- Work to be completed
Only the lines of the data holding the string "Note" need to be returned.

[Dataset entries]
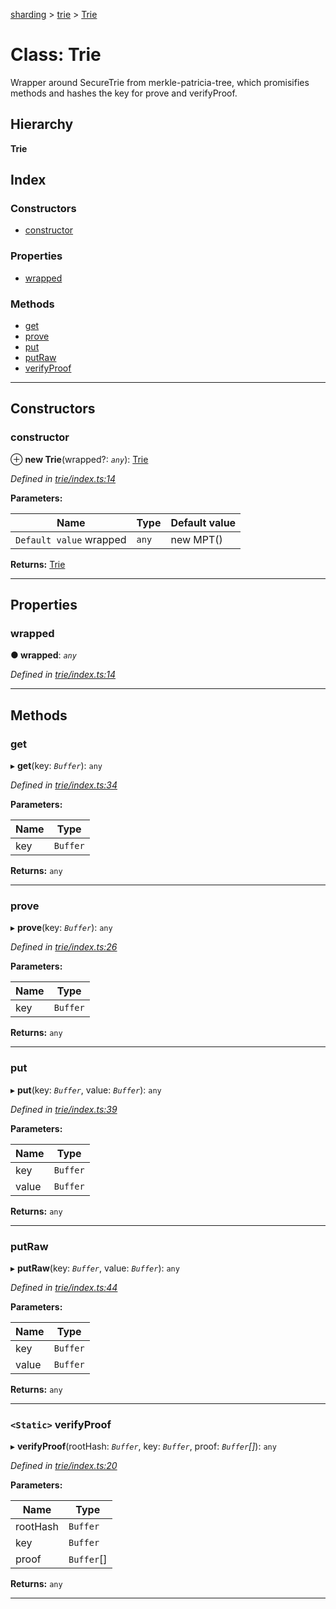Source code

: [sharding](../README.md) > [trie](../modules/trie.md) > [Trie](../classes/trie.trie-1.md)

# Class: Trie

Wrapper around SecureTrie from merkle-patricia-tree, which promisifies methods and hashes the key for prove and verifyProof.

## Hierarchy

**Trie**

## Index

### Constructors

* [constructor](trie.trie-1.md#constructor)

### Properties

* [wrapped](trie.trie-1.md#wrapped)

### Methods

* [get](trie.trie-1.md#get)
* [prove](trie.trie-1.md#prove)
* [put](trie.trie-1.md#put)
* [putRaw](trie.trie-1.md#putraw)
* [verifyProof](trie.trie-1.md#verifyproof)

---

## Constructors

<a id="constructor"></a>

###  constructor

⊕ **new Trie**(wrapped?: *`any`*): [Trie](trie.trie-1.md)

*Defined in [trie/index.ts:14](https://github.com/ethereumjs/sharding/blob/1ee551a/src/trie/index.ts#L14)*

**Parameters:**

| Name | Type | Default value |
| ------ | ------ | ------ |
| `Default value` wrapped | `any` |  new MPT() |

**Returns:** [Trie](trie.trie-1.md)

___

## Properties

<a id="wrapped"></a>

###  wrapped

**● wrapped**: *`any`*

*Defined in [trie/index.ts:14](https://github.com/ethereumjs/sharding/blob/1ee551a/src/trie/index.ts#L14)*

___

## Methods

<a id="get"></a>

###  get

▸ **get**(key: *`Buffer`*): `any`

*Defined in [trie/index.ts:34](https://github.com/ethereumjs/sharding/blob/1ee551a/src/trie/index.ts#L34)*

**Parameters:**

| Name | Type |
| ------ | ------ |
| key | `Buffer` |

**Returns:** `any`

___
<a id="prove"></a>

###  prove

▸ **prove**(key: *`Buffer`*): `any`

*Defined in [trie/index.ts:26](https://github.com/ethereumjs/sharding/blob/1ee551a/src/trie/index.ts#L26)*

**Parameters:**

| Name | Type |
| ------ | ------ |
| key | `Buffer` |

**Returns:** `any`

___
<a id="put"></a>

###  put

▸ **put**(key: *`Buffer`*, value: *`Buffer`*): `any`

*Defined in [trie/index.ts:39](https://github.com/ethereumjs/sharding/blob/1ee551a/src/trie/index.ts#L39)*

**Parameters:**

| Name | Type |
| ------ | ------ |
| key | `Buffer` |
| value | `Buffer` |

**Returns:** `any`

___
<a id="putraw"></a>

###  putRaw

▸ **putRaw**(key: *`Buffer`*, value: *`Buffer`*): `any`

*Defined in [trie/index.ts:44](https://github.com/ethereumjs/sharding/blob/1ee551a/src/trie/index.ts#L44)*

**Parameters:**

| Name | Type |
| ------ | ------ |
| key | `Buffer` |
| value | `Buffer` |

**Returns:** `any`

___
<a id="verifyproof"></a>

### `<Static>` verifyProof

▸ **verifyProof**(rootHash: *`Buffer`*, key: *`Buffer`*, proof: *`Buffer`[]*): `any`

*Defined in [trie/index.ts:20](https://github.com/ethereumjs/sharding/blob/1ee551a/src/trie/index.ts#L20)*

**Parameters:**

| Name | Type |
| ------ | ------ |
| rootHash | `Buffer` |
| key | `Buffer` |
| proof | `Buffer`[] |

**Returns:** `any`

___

--

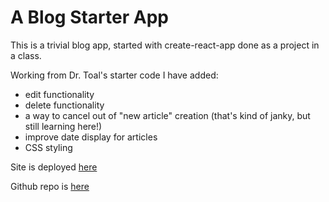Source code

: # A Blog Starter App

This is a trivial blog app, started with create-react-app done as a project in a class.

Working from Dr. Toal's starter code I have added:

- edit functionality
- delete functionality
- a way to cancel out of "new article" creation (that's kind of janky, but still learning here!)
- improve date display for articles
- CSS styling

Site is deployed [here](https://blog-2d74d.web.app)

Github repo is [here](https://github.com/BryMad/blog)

---

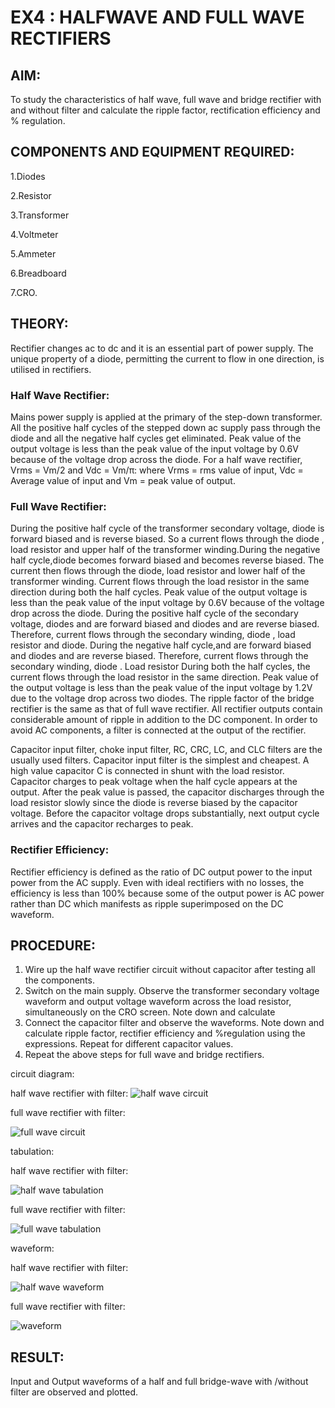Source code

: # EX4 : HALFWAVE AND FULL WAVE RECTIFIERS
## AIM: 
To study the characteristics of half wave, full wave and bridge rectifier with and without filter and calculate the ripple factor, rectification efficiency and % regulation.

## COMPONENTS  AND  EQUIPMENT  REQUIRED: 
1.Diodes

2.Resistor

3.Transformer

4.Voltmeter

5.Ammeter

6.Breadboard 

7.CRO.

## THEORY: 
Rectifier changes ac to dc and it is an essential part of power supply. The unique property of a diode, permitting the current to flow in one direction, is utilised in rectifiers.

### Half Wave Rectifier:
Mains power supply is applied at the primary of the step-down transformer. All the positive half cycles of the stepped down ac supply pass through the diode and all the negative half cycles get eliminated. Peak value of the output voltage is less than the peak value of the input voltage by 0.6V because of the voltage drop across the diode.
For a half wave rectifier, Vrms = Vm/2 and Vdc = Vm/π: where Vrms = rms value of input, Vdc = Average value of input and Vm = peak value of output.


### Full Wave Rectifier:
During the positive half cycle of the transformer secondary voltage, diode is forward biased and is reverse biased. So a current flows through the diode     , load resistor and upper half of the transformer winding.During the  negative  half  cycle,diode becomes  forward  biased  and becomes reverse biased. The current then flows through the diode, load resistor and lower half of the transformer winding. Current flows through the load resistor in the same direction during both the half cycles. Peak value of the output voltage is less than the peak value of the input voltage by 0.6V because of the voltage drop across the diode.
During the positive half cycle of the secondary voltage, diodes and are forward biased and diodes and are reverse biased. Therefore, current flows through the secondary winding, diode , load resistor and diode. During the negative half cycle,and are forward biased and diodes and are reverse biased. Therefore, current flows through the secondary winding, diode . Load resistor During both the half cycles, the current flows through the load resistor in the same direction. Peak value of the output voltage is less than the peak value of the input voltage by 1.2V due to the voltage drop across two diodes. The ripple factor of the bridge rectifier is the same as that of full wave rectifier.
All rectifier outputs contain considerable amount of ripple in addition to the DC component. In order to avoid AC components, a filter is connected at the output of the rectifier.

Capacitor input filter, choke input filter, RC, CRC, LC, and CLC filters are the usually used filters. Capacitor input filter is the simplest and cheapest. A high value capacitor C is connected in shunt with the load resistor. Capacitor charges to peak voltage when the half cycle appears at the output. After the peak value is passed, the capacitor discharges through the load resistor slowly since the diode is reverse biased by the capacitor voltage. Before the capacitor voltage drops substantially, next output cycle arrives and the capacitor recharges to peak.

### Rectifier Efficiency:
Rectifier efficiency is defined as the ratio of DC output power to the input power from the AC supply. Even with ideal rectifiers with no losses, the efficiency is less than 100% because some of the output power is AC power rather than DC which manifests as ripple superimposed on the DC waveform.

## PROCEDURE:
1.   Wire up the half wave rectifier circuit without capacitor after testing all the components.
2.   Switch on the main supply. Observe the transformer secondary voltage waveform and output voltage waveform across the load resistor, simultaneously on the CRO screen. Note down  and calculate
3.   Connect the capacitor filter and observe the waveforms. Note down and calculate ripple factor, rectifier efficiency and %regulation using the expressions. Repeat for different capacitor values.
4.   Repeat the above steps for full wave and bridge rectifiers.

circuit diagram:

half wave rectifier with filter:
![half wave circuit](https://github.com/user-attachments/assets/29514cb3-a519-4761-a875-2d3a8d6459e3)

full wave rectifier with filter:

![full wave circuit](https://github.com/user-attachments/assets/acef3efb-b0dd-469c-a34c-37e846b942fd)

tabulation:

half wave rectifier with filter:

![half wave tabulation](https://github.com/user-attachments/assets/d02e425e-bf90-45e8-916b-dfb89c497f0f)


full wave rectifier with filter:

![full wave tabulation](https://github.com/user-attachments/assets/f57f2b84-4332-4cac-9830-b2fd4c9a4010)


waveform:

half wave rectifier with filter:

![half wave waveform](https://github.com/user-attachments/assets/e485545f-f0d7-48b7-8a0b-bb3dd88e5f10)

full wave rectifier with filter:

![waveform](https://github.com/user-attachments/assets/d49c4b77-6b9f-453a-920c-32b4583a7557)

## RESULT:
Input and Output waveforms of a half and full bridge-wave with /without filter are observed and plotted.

- Written reply
2.   Switch on the main supply. Observe the transformer secondary voltage waveform and output voltage waveform across the load resistor, simultaneously on the CRO screen. Note down  and calculate
3.   Connect the capacitor filter and observe the waveforms. Note down and calculate ripple factor, rectifier efficiency and %regulation using the expressions. Repeat for different capacitor values.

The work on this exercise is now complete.